How the Republican Health Agenda Could Play Out
This was published as a Wall Street Journal Think Tank column on December 2, 2016.
The worm is about to turn in health policy and politics when Republicans shift from throwing stones to owning the problems of the health system and the Affordable Care Act or its replacement, as President Barack Obama and Democrats have for the past eight years. It’s hard to predict how events will play out, but it’s likely that grand plans to repeal and replace Obamacare, convert Medicaid to a “block grant” program, and transform Medicare into a premium support program could be whittled down or delayed as details of such sweeping changes, and their consequences, become part of the debate.

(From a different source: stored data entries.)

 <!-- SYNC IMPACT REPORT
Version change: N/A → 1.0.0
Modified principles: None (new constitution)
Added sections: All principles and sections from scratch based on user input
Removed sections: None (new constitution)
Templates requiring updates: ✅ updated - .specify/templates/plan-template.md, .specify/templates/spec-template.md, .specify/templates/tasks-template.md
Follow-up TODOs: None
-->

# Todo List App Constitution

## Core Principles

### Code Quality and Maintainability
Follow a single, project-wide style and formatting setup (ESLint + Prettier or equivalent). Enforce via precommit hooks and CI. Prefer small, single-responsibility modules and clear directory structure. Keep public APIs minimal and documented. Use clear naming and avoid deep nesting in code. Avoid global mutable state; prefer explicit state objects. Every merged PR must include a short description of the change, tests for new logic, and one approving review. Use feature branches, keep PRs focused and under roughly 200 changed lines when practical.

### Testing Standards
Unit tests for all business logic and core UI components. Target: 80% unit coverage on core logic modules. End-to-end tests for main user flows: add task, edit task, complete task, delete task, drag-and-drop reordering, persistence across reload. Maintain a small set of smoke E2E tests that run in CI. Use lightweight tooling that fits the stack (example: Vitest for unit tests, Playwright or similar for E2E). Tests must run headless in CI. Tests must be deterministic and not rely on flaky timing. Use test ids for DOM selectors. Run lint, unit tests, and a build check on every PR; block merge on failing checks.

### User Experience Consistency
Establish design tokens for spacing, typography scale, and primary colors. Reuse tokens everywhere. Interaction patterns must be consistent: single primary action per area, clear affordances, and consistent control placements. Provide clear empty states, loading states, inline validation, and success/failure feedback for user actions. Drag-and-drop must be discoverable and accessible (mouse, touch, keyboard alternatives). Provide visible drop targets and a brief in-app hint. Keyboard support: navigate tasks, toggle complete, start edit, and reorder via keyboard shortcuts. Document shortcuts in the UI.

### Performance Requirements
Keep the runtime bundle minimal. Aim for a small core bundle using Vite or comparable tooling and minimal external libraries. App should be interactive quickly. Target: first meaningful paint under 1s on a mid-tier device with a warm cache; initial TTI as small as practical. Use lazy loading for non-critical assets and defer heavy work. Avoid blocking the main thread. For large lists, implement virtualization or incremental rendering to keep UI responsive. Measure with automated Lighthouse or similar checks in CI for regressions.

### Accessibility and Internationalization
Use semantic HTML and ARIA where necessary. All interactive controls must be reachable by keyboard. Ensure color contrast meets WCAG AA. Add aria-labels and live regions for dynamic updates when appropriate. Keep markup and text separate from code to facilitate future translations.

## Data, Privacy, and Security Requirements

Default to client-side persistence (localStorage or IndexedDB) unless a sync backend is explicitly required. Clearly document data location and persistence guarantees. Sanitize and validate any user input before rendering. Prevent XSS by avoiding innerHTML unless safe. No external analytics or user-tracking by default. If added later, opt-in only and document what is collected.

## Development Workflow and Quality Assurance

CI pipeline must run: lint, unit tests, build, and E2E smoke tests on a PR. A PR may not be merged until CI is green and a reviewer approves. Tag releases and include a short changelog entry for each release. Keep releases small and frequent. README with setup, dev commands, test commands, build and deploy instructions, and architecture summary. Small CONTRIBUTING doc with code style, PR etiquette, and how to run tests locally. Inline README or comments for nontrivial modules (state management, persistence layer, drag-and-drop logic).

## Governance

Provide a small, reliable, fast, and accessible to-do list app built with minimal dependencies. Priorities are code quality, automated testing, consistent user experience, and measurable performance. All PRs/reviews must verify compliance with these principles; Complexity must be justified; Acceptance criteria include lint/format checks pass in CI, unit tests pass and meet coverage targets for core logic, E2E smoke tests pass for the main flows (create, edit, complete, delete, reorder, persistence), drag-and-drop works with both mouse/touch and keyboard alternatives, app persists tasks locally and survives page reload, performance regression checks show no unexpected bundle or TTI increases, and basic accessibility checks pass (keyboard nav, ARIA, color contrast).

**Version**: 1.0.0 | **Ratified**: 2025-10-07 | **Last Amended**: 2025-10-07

Republicans and the president-elect are on the hook for election promises to repeal the ACA or major parts of the law. If the GOP repeals the ACA but delays a replacement plan until after the 2018 midterms, the degree of political fallout is likely to depend a great deal on what happens in the non-group insurance market. (This includes people who buy their own coverage on the ACA exchanges and outside of them, all of whom are subject to the same premium increases.) If Republicans cannot make deals with insurers to keep the non-group market functioning for the roughly 19 million people who rely on it, and the market becomes unstable or collapses, public reaction could affect the entire GOP health-care agenda. The chances of this happening stand to grow if Republicans move quickly to eliminate major provisions of Obamacare that directly affect marketplace stability, such as the individual mandate. The budget reconciliation process–which can be used to address revenue and spending measures that have been scored by the Congressional Budget Office–is the fastest and most likely route to such changes.
The big Republican “reform” idea most likely to be delayed until after 2018 is fundamentally altering Medicare by converting it to a premium-support, voucher-like program. That could be delayed or tabled altogether; Medicare has long been the “third rail” of health-care issues and is the health issue with the greatest potential to influence elections. Advocates of premium support want savings from capping federal contributions to Medicare beneficiaries, but they are likely to be wary of the political fallout if it becomes clear that benefits for future beneficiaries will be eroded if fixed payments don’t keep up with the rising cost of medical care. Phasing in a plan so that it affects only future beneficiaries may soften the impact but is not likely to be enough to side step a political problem over Medicare in 2018, which might prompt some efforts to defer action.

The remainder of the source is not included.